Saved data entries
- - - - -

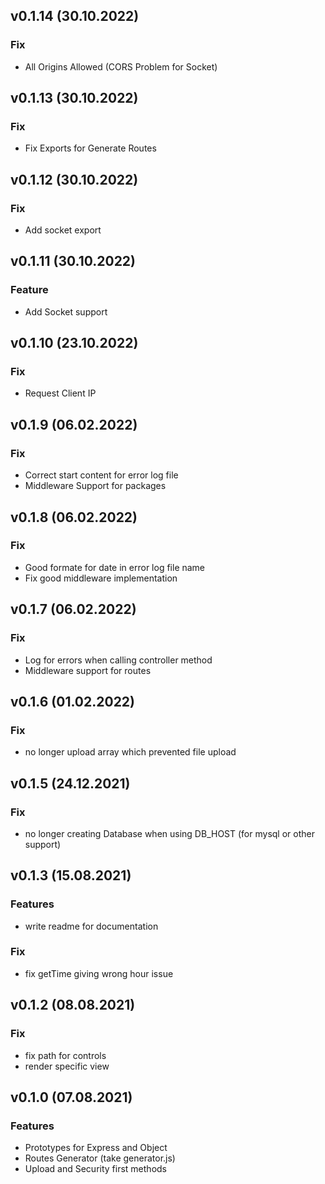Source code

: ## v0.1.14 (30.10.2022)

### Fix

- All Origins Allowed (CORS Problem for Socket)

## v0.1.13 (30.10.2022)

### Fix

- Fix Exports for Generate Routes

## v0.1.12 (30.10.2022)

### Fix

- Add socket export

## v0.1.11 (30.10.2022)

### Feature

- Add Socket support

## v0.1.10 (23.10.2022)

### Fix

- Request Client IP

## v0.1.9 (06.02.2022)

### Fix

- Correct start content for error log file
- Middleware Support for packages

## v0.1.8 (06.02.2022)

### Fix

- Good formate for date in error log file name
- Fix good middleware implementation

## v0.1.7 (06.02.2022)

### Fix

- Log for errors when calling controller method
- Middleware support for routes

## v0.1.6 (01.02.2022)

### Fix

- no longer upload array which prevented file upload

## v0.1.5 (24.12.2021)

### Fix

- no longer creating Database when using DB_HOST (for mysql or other support)

## v0.1.3 (15.08.2021)

### Features

- write readme for documentation

### Fix

- fix getTime giving wrong hour issue

## v0.1.2 (08.08.2021)

### Fix

- fix path for controls
- render specific view

## v0.1.0 (07.08.2021)

### Features

- Prototypes for Express and Object
- Routes Generator (take generator.js)
- Upload and Security first methods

- - - - -

Drop the pictures and reproduce the rest of the data exactly.

Source code

: ## v0.1.14 (30.10.2022)

### Fix

- All Origins Allowed (CORS Problem for Socket)

## v0.1.13 (30.10.2022)

### Fix

- Fix Exports for Generate Routes

## v0.1.12 (30.10.2022)

### Fix

- Add socket export

## v0.1.11 (30.10.2022)

### Feature

- Add Socket support

## v0.1.10 (23.10.2022)

### Fix

- Request Client IP

## v0.1.9 (06.02.2022)

### Fix

- Correct start content for error log file
- Middleware Support for packages

## v0.1.8 (06.02.2022)

### Fix

- Good formate for date in error log file name
- Fix good middleware implementation

## v0.1.7 (06.02.2022)

### Fix

- Log for errors when calling controller method
- Middleware support for routes

## v0.1.6 (01.02.2022)

### Fix

- no longer upload array which prevented file upload

## v0.1.5 (24.12.2021)

### Fix

- no longer creating Database when using DB_HOST (for mysql or other support)

## v0.1.3 (15.08.2021)

### Features

- write readme for documentation

### Fix

- fix getTime giving wrong hour issue

## v0.1.2 (08.08.2021)

### Fix

- fix path for controls
- render specific view

## v0.1.0 (07.08.2021)

### Features

- Prototypes for Express and Object
- Routes Generator (take generator.js)
- Upload and Security first methods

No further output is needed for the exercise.